Going back to the content of advertising communications, an analysis was carried out on the advertising messages launched in recent years by certain leading yards operating in the luxury yacht market (see Figures 3 to 11). Before going into depth on the evolution of the advertising message, it is important to point out that customers receive information from advertisement images and then build up the status attributes of a given brand. So communicating the symbolic aspects of the luxury brand through an advertisement means emphasising the elements suitable for supplying an indication of the desired abstract dimension to be linked to the brand and product (e.g. prestige, exclusiveness, dream).

The analysis was carried out by tracking the main advertisements on the international yachting scene over the past 20 years. It should be mentioned that only the most important advertising pages were used, both in terms of company and of reference period (the comparative-evolutionary activity of the advertising message was carried out with more or less 5 year steps).

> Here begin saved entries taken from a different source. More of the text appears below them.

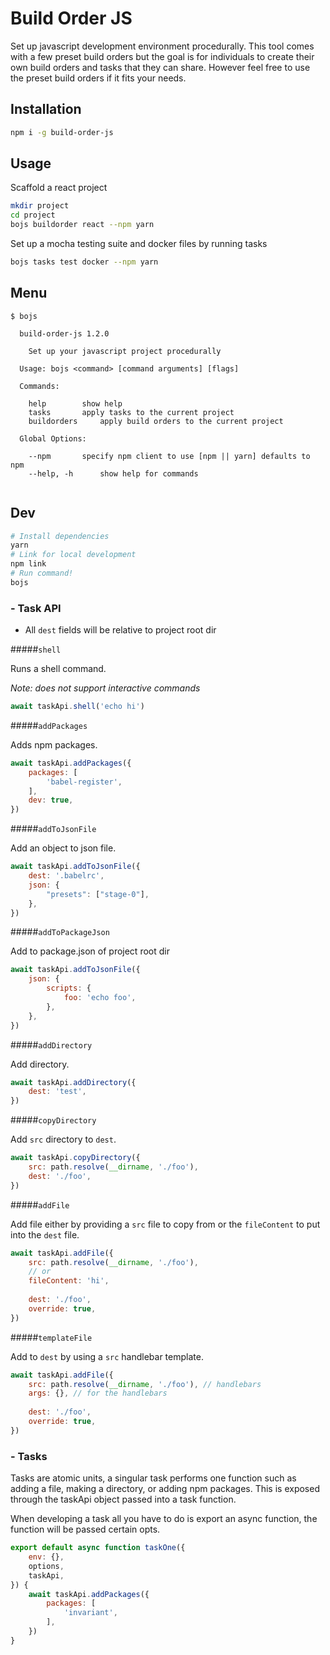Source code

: # Build Order JS

Set up javascript development environment procedurally. This tool comes with a few preset build orders but the goal is for individuals to create their own build orders and tasks that they can share. However feel free to use the preset build orders if it fits your needs.

## Installation

```sh
npm i -g build-order-js
```

## Usage

Scaffold a react project

```sh
mkdir project
cd project
bojs buildorder react --npm yarn
```

Set up a mocha testing suite and docker files by running tasks

```sh
bojs tasks test docker --npm yarn
```

## Menu

```
$ bojs  
  
  build-order-js 1.2.0

    Set up your javascript project procedurally

  Usage: bojs <command> [command arguments] [flags]

  Commands:

    help		show help
    tasks		apply tasks to the current project
    buildorders		apply build orders to the current project
  
  Global Options:

    --npm		specify npm client to use [npm || yarn] defaults to npm
    --help, -h		show help for commands


```

## Dev

```sh
# Install dependencies
yarn
# Link for local development
npm link
# Run command!
bojs
```

### - Task API

- All `dest` fields will be relative to project root dir

#####`shell`

Runs a shell command.

*Note: does not support interactive commands*

```js
await taskApi.shell('echo hi')
```

#####`addPackages`

Adds npm packages.

```js
await taskApi.addPackages({
	packages: [
		'babel-register',
	],
	dev: true,
})
```

#####`addToJsonFile`

Add an object to json file.

```js
await taskApi.addToJsonFile({
	dest: '.babelrc',
	json: {
		"presets": ["stage-0"],
	},
})
```

#####`addToPackageJson`

Add to package.json of project root dir

```js
await taskApi.addToJsonFile({
	json: {
		scripts: {
			foo: 'echo foo',
		},
	},
})
```

#####`addDirectory`

Add directory.

```js
await taskApi.addDirectory({
	dest: 'test',
})
```

#####`copyDirectory`

Add `src` directory to `dest`.

```js
await taskApi.copyDirectory({
	src: path.resolve(__dirname, './foo'),
	dest: './foo',
})
```

#####`addFile`

Add file either by providing a `src` file to copy from or the `fileContent` to put into the `dest` file.

```js
await taskApi.addFile({
	src: path.resolve(__dirname, './foo'),
	// or
	fileContent: 'hi',
	
	dest: './foo',
	override: true,
})
```

#####`templateFile`

Add to `dest` by using a `src` handlebar template.

```js
await taskApi.addFile({
	src: path.resolve(__dirname, './foo'), // handlebars
	args: {}, // for the handlebars
	
	dest: './foo',
	override: true,
})
```


### - Tasks

Tasks are atomic units, a singular task performs one function such as adding a file, making a directory, or adding npm packages. This is exposed through the taskApi object passed into a task function.

When developing a task all you have to do is export an async function, the function will be passed certain opts.

```js
export default async function taskOne({
	env: {},
	options,
	taskApi,
}) {
	await taskApi.addPackages({
		packages: [
			'invariant',
		],
	})
}
```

The primary aim was to analyse evolution of the advertising message adopted by shipyards over these years to spread awareness in the target market.

The main result emerging from the analysis is that on the current international yachting market there are two main reference clusters in terms of marketing communications approach. On the one hand there are companies which in recent years have restructured their way of communicating, favoured by the development of a specific positioning of value within the reference market: in this context we have to mention the last Ferretti Yachts advertising campaigns, centred not so much on product as on lifestyle: Essere Ferretti (Being Ferretti). This cluster of companies aims at conveying an advertising message that increasingly tends to be unencumbered by product presentation (tangible factor) in order to emphasise the intangible drivers of what the company offers, such as lifestyle, exclusive relaxation, brand image, etc. On the other hand there are shipyards which, though as a whole they evince an evolution in the advertising structure of the message, aim at product-centred campaigns. It is important to specify that in the latter cluster there are not only small size shipyards or those operating on the domestic market but also companies with precise positioning in the luxury yacht sector.

Figures 3 and 4, which respectively represent the advertising message evolution of Ferretti Yachts and Azimut Yachts, perfectly highlight how in the last 20 years the advertising message has evolved: from a simple and rudimentary presentation of the product (1985) to the expression of modern, advanced luxury. Another interesting case is Riva (see Figure 5) which in the last 15 years has gone from exhibiting the complete product range towards special accentuation of the brand (contributing to reinforcement of the so-called historic myth of the Riva brand). The other figures, each with its own specificity, demonstrate the evolution of yachting advertising over these years.

Independently of the type of advertising message that tends to be transmitted to the target market, it may be noted that the main limitation in marketing communications management is the difficulty of translating competitive advantages into high value marketing drivers capable of favouring reinforcement of competitive position. The competition picture today concerns not only product but also a series of intangible factors that can make a difference with regard to reference competitors: this is where advertising plays a very precise role that should not be underestimated.

On the whole the latest advertising data of these past 5 years allow us to highlight the spreading, in a yachting context, of a new advertising paradigm that is characterised by a substantial overturning in the management of company communications. The latest advertising campaigns of Benetti, Ferretti Yachts, Azimut Yachts and CNL bear witness to the fact that a new way of communicating is under way in the luxury yacht world.